Reproduce only the lines from the one containing "### ✅ 已完成的功能模块设计" through the end of the data, exactly as they stand.

## Stored items from a collection

◆ ◆ ◆ ◆

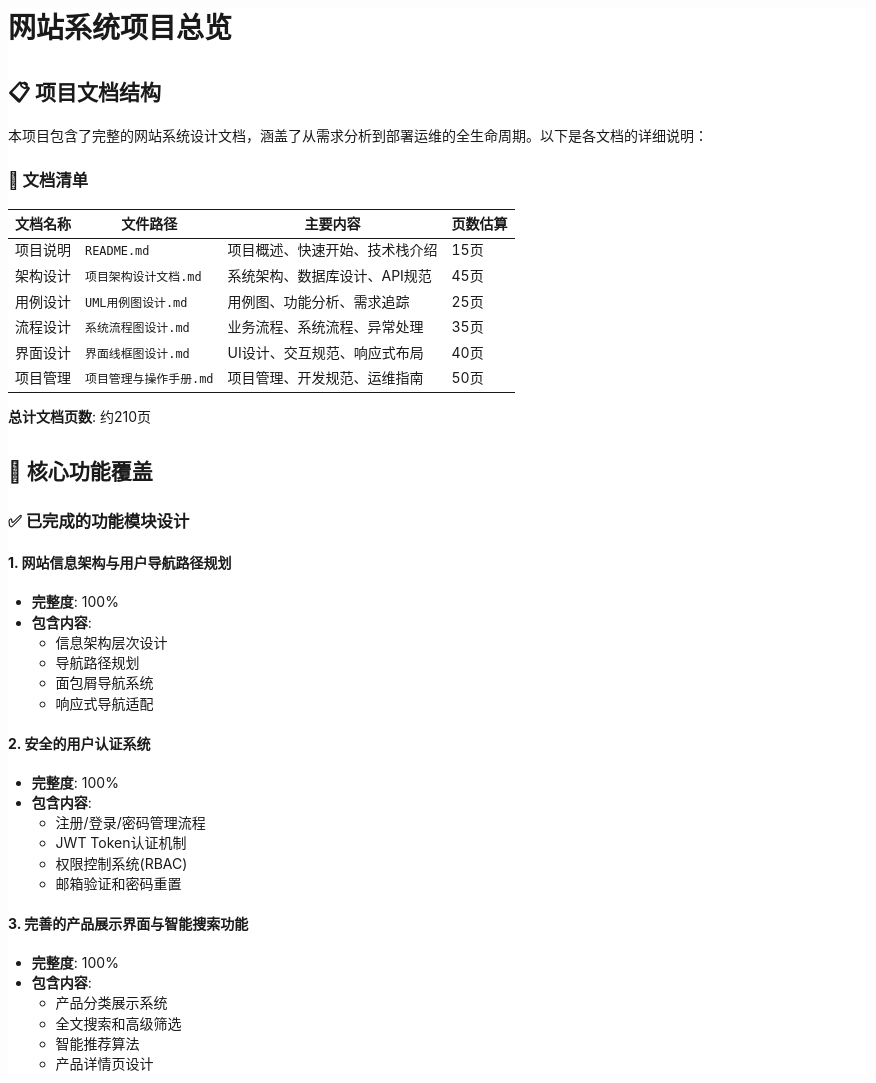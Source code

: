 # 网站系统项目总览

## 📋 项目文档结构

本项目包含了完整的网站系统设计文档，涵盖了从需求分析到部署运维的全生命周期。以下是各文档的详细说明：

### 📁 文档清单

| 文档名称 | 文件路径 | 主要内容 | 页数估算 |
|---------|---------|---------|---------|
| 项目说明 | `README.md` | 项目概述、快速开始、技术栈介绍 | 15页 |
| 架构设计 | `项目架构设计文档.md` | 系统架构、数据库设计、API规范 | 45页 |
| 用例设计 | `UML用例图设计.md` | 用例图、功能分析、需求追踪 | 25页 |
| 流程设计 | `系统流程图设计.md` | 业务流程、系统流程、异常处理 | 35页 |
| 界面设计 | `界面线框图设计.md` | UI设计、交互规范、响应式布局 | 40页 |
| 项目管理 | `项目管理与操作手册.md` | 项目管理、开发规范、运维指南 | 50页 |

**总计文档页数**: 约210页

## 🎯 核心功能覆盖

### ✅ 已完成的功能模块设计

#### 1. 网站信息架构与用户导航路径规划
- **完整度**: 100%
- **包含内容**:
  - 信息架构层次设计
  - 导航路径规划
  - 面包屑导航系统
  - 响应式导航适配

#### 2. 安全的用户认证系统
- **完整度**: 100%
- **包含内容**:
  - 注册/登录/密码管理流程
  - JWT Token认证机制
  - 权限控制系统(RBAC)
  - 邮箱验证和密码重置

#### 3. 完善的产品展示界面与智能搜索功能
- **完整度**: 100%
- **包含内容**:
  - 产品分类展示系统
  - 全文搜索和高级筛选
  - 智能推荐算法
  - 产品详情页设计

◆ ◆ ◆ ◆

## Solution to this task
### ✅ 已完成的功能模块设计

#### 1. 网站信息架构与用户导航路径规划
- **完整度**: 100%
- **包含内容**:
  - 信息架构层次设计
  - 导航路径规划
  - 面包屑导航系统
  - 响应式导航适配

#### 2. 安全的用户认证系统
- **完整度**: 100%
- **包含内容**:
  - 注册/登录/密码管理流程
  - JWT Token认证机制
  - 权限控制系统(RBAC)
  - 邮箱验证和密码重置

#### 3. 完善的产品展示界面与智能搜索功能
- **完整度**: 100%
- **包含内容**:
  - 产品分类展示系统
  - 全文搜索和高级筛选
  - 智能推荐算法
  - 产品详情页设计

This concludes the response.